Baby or Botticelli is a clear enough if artificial choice, but it places the problem entirely in the moral sphere, where the differences involved can be conveniently overlooked. What differences?

The writing of a book (the painting of a painting, the creation of a score) is generally such an exacting and total process that it is not simply okay if it has many motives; it is essential. The difference between one of Flaubert’s broken amatory promises to Louise Colet and his writing of
Madame Bovary
(both considered immoral acts in some circles) is greater even than Lenin’s willingness to board a train and his intended overthrow of the czar. Most promises are kept by actions each one of which fall into a simple series; that is, I meet you at the Golden Egg by getting up from my desk, putting on my coat, and getting into my car: a set of actions each one of which can be serially performed and readily seen as part of “going to lunch.” I may have many reasons for keeping our date, but having promised becomes the moral one.

However, when I create a work of art, I have entered into no contract of any kind with the public, unless the work has been commissioned. In this sense, most esthetic acts are unbidden, uncalled-for, even unexpected. They are gratuitous. And unlike Lenin’s intention to overthrow an empire (which can scarcely be an intention of the same kind as mine to meet you for lunch, involving, as it does, several years, thousands of folks, and millions of rubles), my writing will, all along, be mine alone, and I will not normally parcel out the adjectives to subordinates and the sex scenes to specialists, or contract out the punctuation.

I have many reasons for going to the Golden Egg, then: I am hungry; you are pretty; we have business; it is a good place to be seen; I need a change from the atmosphere of the office; you are paying, and I am broke—oh, yes … and I promised.

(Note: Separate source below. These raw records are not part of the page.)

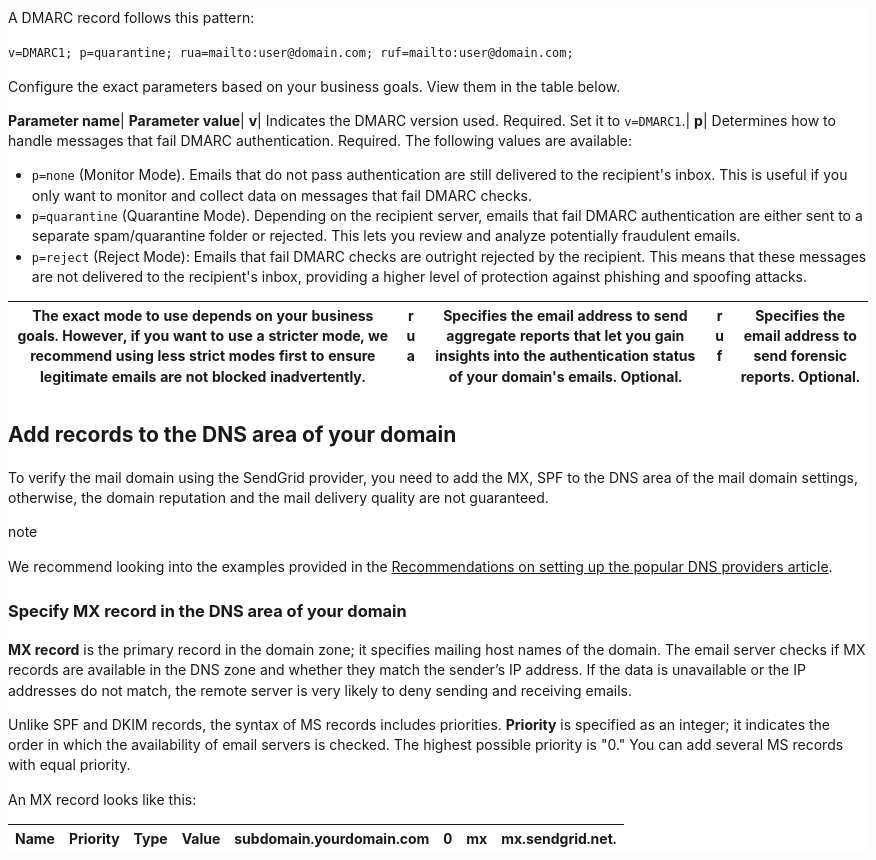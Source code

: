 A DMARC record follows this pattern:

    v=DMARC1; p=quarantine; rua=mailto:user@domain.com; ruf=mailto:user@domain.com;

Configure the exact parameters based on your business goals. View them in the
table below.

**Parameter name**| **Parameter value**| **v**| Indicates the DMARC version
used. Required. Set it to `v=DMARC1`.| **p**| Determines how to handle messages
that fail DMARC authentication. Required. The following values are available:

- `p=none` (Monitor Mode). Emails that do not pass authentication are still
  delivered to the recipient's inbox. This is useful if you only want to monitor
  and collect data on messages that fail DMARC checks.
- `p=quarantine` (Quarantine Mode). Depending on the recipient server, emails
  that fail DMARC authentication are either sent to a separate spam/quarantine
  folder or rejected. This lets you review and analyze potentially fraudulent
  emails.
- `p=reject` (Reject Mode): Emails that fail DMARC checks are outright rejected
  by the recipient. This means that these messages are not delivered to the
  recipient's inbox, providing a higher level of protection against phishing and
  spoofing attacks.

| The exact mode to use depends on your business goals. However, if you want to use a stricter mode, we recommend using less strict modes first to ensure legitimate emails are not blocked inadvertently. | **rua** | Specifies the email address to send aggregate reports that let you gain insights into the authentication status of your domain's emails. Optional. | **ruf** | Specifies the email address to send forensic reports. Optional. |
| -------------------------------------------------------------------------------------------------------------------------------------------------------------------------------------------------------- | ------- | -------------------------------------------------------------------------------------------------------------------------------------------------- | ------- | --------------------------------------------------------------- |

## Add records to the DNS area of your domain​

To verify the mail domain using the SendGrid provider, you need to add the MX,
SPF to the DNS area of the mail domain settings, otherwise, the domain
reputation and the mail delivery quality are not guaranteed.

note

We recommend looking into the examples provided in the
[Recommendations on setting up the popular DNS providers article](https://academy.creatio.com/documents?id=1977).

### Specify MX record in the DNS area of your domain​

**MX record** is the primary record in the domain zone; it specifies mailing
host names of the domain. The email server checks if MX records are available in
the DNS zone and whether they match the sender’s IP address. If the data is
unavailable or the IP addresses do not match, the remote server is very likely
to deny sending and receiving emails.

Unlike SPF and DKIM records, the syntax of MS records includes priorities.
**Priority** is specified as an integer; it indicates the order in which the
availability of email servers is checked. The highest possible priority is "0."
You can add several MS records with equal priority.

An MX record looks like this:

| Name | Priority | Type | Value | subdomain.yourdomain.com | 0   | mx  | mx.sendgrid.net. |
| ---- | -------- | ---- | ----- | ------------------------ | --- | --- | ---------------- |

All these interests are easily satisfied by our having lunch. There is no need to order them; they are not unruly or at odds.

So why am I writing this book? Why, to make money, to become famous, to earn the love of many women, to alter the world’s perception of itself, to put my rivals’ noses out of joint, to satisfy my narcissism, to display my talents, to justify my existence to my deceased father, to avoid cleaning the house; but if I wish to make money, I shall have to write trash, and if I wish to be famous, I had better hit home runs, and if I wish to earn the love of many women, I shall have more luck going to work in a bank. In short, these intentions do conflict; they must be ordered; none of them is particularly “good” in the goodie sense; and none is esthetic in any way.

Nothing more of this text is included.